自分で決断出来ない上司にイライラしています。
このようなご相談ははじめてなのですが、よろしくお願いいたします。
私は、とある銀行で法人営業を担当しています。 地元の中小企業の融資等の相談や決済等を担当しています。 今回の相談は、ある中小企業の融資に関する上司の意思決定が遅いことです。
ようやく景気が少しだけ上向いてきたようで、当行でも融資の相談が増えてきました。 それも、単なる資金繰りとかではなく、新規事業をしたいので、融資を申し込みたいという前向きのお話なのです。
ですが、私が一生懸命情報を収集し新規事業の成長性をアピールしても、上司は一向に上申するための決断をしてくれません。 多分、失敗すると自身が出世街道から外れてしまうのではないかというような危機感からだと思います。
仕事に対して慎重に物事を進めるという上司の対応は、私も学ぶべきところは多々あると思いますが、一方で、十分に条件をクリアしている案件であるにもかかわらず、ゴーサインを出してくれない上司に対してイライラしています。
このような上司に対して、何かいい対処方法はないでしょうか?
ご教授いただきたいと思います。
銀行 法人営業/28歳/男
そろそろ仕事人生の新たな段階。
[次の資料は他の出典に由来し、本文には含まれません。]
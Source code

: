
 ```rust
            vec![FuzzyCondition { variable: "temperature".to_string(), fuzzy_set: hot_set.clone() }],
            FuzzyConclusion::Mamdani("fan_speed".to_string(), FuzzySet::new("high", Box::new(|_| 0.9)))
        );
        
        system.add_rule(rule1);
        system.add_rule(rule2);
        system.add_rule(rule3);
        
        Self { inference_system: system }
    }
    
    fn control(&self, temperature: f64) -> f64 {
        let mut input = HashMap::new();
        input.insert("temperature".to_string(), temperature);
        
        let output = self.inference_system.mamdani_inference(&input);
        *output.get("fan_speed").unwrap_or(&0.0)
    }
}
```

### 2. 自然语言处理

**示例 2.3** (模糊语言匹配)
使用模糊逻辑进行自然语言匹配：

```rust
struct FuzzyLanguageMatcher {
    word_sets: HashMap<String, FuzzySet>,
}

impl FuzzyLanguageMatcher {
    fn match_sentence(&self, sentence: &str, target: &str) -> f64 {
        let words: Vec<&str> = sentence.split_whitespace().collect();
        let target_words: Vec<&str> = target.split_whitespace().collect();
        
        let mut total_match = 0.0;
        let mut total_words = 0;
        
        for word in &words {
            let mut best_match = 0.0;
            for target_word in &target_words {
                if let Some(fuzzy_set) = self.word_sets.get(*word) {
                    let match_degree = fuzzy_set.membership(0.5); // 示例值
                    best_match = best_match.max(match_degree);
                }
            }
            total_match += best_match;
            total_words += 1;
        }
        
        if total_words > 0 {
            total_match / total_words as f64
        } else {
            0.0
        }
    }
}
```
あせらず、仕事を組織になじませるのに必要なスキルを学ぶ段階かも。
>> 海保博之先生プロフィールはこちら
お答えします。
●攻めと守りのぶつかり合い
あなたは「事をすすめたい」、上司は「もうちょっと待って」という事態。
多分これからも、たとえ上司が代わっても、起こりうることではないかと思います。 あなたが仕事ができる、いや、できすぎるからかもしれません。 あなたが、上司の言われたことを言われたとおりにやっているなら、こんなイライラとは無縁なはずですから。
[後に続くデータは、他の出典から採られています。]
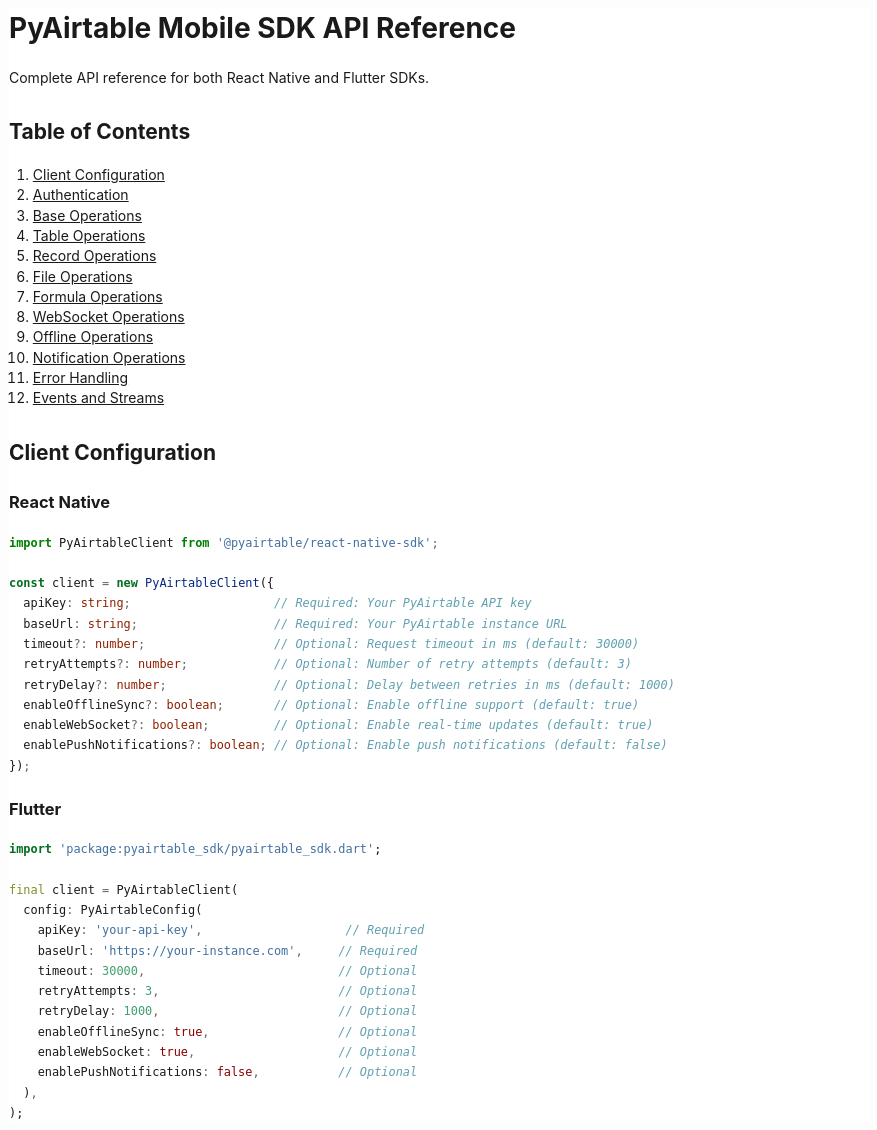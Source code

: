 # PyAirtable Mobile SDK API Reference

Complete API reference for both React Native and Flutter SDKs.

## Table of Contents

1. [Client Configuration](#client-configuration)
2. [Authentication](#authentication)
3. [Base Operations](#base-operations)
4. [Table Operations](#table-operations)
5. [Record Operations](#record-operations)
6. [File Operations](#file-operations)
7. [Formula Operations](#formula-operations)
8. [WebSocket Operations](#websocket-operations)
9. [Offline Operations](#offline-operations)
10. [Notification Operations](#notification-operations)
11. [Error Handling](#error-handling)
12. [Events and Streams](#events-and-streams)

## Client Configuration

### React Native

```typescript
import PyAirtableClient from '@pyairtable/react-native-sdk';

const client = new PyAirtableClient({
  apiKey: string;                    // Required: Your PyAirtable API key
  baseUrl: string;                   // Required: Your PyAirtable instance URL
  timeout?: number;                  // Optional: Request timeout in ms (default: 30000)
  retryAttempts?: number;            // Optional: Number of retry attempts (default: 3)
  retryDelay?: number;               // Optional: Delay between retries in ms (default: 1000)
  enableOfflineSync?: boolean;       // Optional: Enable offline support (default: true)
  enableWebSocket?: boolean;         // Optional: Enable real-time updates (default: true)
  enablePushNotifications?: boolean; // Optional: Enable push notifications (default: false)
});
```

### Flutter

```dart
import 'package:pyairtable_sdk/pyairtable_sdk.dart';

final client = PyAirtableClient(
  config: PyAirtableConfig(
    apiKey: 'your-api-key',                    // Required
    baseUrl: 'https://your-instance.com',     // Required
    timeout: 30000,                           // Optional
    retryAttempts: 3,                         // Optional
    retryDelay: 1000,                         // Optional
    enableOfflineSync: true,                  // Optional
    enableWebSocket: true,                    // Optional
    enablePushNotifications: false,           // Optional
  ),
);
```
28歳、仕事が面白くて、しかもどんどんやれる時期、周りがあなたの思い通りに動く、動いて当然のような感じがする時期。 今のイライラは、そんなあなたが新たなステップへ上がるための学びの格好のチャンスです。
●仕事を組織になじむようにする
どんな仕事でも、仕事そのもののやり方を学ぶのがまずは第一です。 若いときには、もっぱら仕事にすべての力を傾注します。 そこで仕事力を身につけます。
仕事について10年間くらいが、ひたすら仕事力をつける時期になります。 あなたが大卒だとして、そろそろその終盤にさしかかっていると思います。 そのあとに続く10年は、その仕事力を組織の中でなじませることを学ぶ必要があります。 身につけた仕事力を組織のなかで活かすスキルが必要になります。 その一つが上司との適切な関係作りです。 それは、あなたが部下を持つようになったときに役立ちます。
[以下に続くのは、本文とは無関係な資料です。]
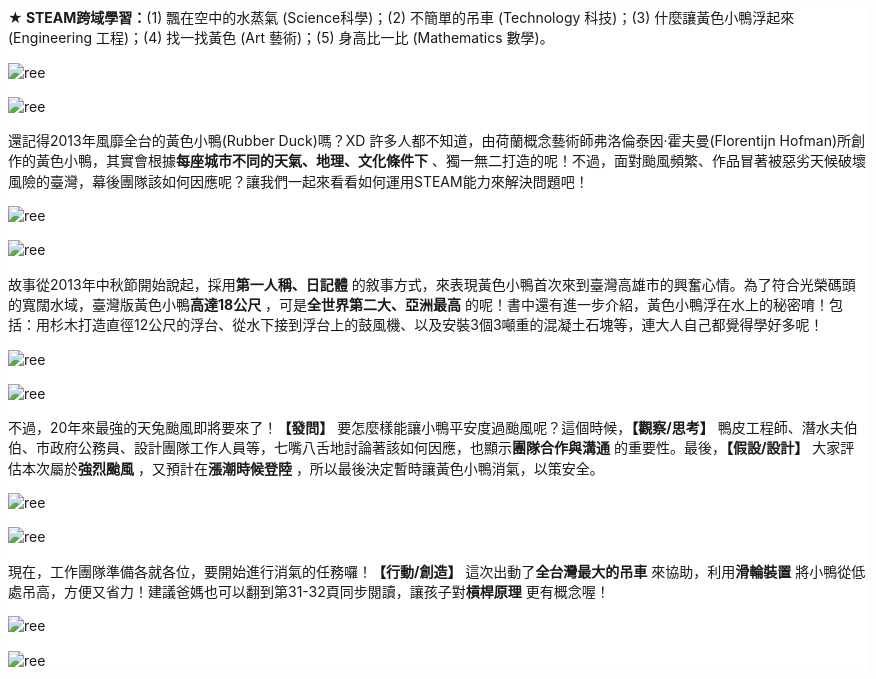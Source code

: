**★ STEAM跨域學習：**(1) 飄在空中的水蒸氣 (Science科學)；(2) 不簡單的吊車 (Technology 科技)；(3) 什麼讓黃色小鴨浮起來 (Engineering 工程)；(4) 找一找黃色 (Art 藝術)；(5) 身高比一比 (Mathematics 數學)。 

  


![ree](https://static.wixstatic.com/media/d57202_9a5e428fd53c4c4c855ab77afff16217~mv2.jpeg/v1/fill/w_144,h_144,al_c,q_80,usm_0.66_1.00_0.01,blur_2,enc_avif,quality_auto/d57202_9a5e428fd53c4c4c855ab77afff16217~mv2.jpeg)

  


![ree](https://static.wixstatic.com/media/d57202_91c4dab4869e47a9bf5a75beaafc1fde~mv2.png/v1/fill/w_48,h_36,al_c,q_85,usm_0.66_1.00_0.01,blur_2,enc_avif,quality_auto/d57202_91c4dab4869e47a9bf5a75beaafc1fde~mv2.png)

還記得2013年風靡全台的黃色小鴨(Rubber Duck)嗎？XD 許多人都不知道，由荷蘭概念藝術師弗洛倫泰因·霍夫曼(Florentijn Hofman)所創作的黃色小鴨，其實會根據**每座城市不同的天氣、地理、文化條件下** 、獨一無二打造的呢！不過，面對颱風頻繁、作品冒著被惡劣天候破壞風險的臺灣，幕後團隊該如何因應呢？讓我們一起來看看如何運用STEAM能力來解決問題吧！

  


![ree](https://static.wixstatic.com/media/d57202_f7633432746449fa92fb67aa387ae893~mv2.jpeg/v1/fill/w_147,h_196,al_c,q_80,usm_0.66_1.00_0.01,blur_2,enc_avif,quality_auto/d57202_f7633432746449fa92fb67aa387ae893~mv2.jpeg)

  


![ree](https://static.wixstatic.com/media/d57202_8beaa8f4f67d480bbabc85c849c098e7~mv2.jpeg/v1/fill/w_147,h_110,al_c,q_80,usm_0.66_1.00_0.01,blur_2,enc_avif,quality_auto/d57202_8beaa8f4f67d480bbabc85c849c098e7~mv2.jpeg)

故事從2013年中秋節開始說起，採用**第一人稱、日記體** 的敘事方式，來表現黃色小鴨首次來到臺灣高雄市的興奮心情。為了符合光榮碼頭的寬闊水域，臺灣版黃色小鴨**高達18公尺** ，可是**全世界第二大、亞洲最高** 的呢！書中還有進一步介紹，黃色小鴨浮在水上的秘密唷！包括：用杉木打造直徑12公尺的浮台、從水下接到浮台上的鼓風機、以及安裝3個3噸重的混凝土石塊等，連大人自己都覺得學好多呢！

  


![ree](https://static.wixstatic.com/media/d57202_0414d30c1ba940a3b3e964241d24b030~mv2.jpeg/v1/fill/w_147,h_197,al_c,q_80,usm_0.66_1.00_0.01,blur_2,enc_avif,quality_auto/d57202_0414d30c1ba940a3b3e964241d24b030~mv2.jpeg)

  


![ree](https://static.wixstatic.com/media/d57202_1e6013ca7e8b4b4aafdcb3498f0fd6ec~mv2.jpeg/v1/fill/w_147,h_110,al_c,q_80,usm_0.66_1.00_0.01,blur_2,enc_avif,quality_auto/d57202_1e6013ca7e8b4b4aafdcb3498f0fd6ec~mv2.jpeg)

不過，20年來最強的天兔颱風即將要來了！**【發問】** 要怎麼樣能讓小鴨平安度過颱風呢？這個時候，**【觀察/思考】** 鴨皮工程師、潛水夫伯伯、市政府公務員、設計團隊工作人員等，七嘴八舌地討論著該如何因應，也顯示**團隊合作與溝通** 的重要性。最後，**【假設/設計】** 大家評估本次屬於**強烈颱風** ，又預計在**漲潮時候登陸** ，所以最後決定暫時讓黃色小鴨消氣，以策安全。

  


![ree](https://static.wixstatic.com/media/d57202_ba3a4b0782524ba388e3403310ce60ff~mv2.jpeg/v1/fill/w_147,h_196,al_c,q_80,usm_0.66_1.00_0.01,blur_2,enc_avif,quality_auto/d57202_ba3a4b0782524ba388e3403310ce60ff~mv2.jpeg)

  


![ree](https://static.wixstatic.com/media/d57202_659e137013ae4768957cdbbdc174e20c~mv2.jpeg/v1/fill/w_147,h_110,al_c,q_80,usm_0.66_1.00_0.01,blur_2,enc_avif,quality_auto/d57202_659e137013ae4768957cdbbdc174e20c~mv2.jpeg)

現在，工作團隊準備各就各位，要開始進行消氣的任務囉！**【行動/創造】** 這次出動了**全台灣最大的吊車** 來協助，利用**滑輪裝置** 將小鴨從低處吊高，方便又省力！建議爸媽也可以翻到第31-32頁同步閱讀，讓孩子對**槓桿原理** 更有概念喔！

  


![ree](https://static.wixstatic.com/media/d57202_6ce75f26c5c045bba70ed96aceca17d2~mv2.jpeg/v1/fill/w_147,h_196,al_c,q_80,usm_0.66_1.00_0.01,blur_2,enc_avif,quality_auto/d57202_6ce75f26c5c045bba70ed96aceca17d2~mv2.jpeg)

  


![ree](https://static.wixstatic.com/media/d57202_fe692a733abc449883f0cd59c0cf62ab~mv2.jpeg/v1/fill/w_147,h_110,al_c,q_80,usm_0.66_1.00_0.01,blur_2,enc_avif,quality_auto/d57202_fe692a733abc449883f0cd59c0cf62ab~mv2.jpeg)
今あなたを悩ませている問題を、こんなふうに位置づけをしてみましたが、いかがでしょうか。 ここでのイライラ、モヤモヤは、あなたが組織の中でもう一段ステップアップするための試練と考えて、あせらずに上司との関係づくりの中で仕事を見直してみたらいかがでしょうか。
「失敗するとご自身の出世街道から外れてしまうのではないかというような危機感から」と決め付けてしまっては、身も蓋もありません。 もうすこし別の観点は無いないでしょうか。 違う目線、立場だとどうなるのか?など、いろいろ考え方を変えてみることが大切になります。
たとえば、
・あなたの仕事ぶりへのなんらかの暗黙の評価、チェックになっていないか。
・他の決済案件とのバランスと整合をとろうとしているのではないか。
・過去の失敗事例のトラウマ(苦い思い出)があるのではないか。
などなど
そうしたことへの配慮ができるようになることが、ここでいう、組織に仕事をなじませるためのスキルにつながります。 上司との関係にも幅がでてきます。 そのスキルは、あなたが部下を持ったときにきっと役立ちますよ。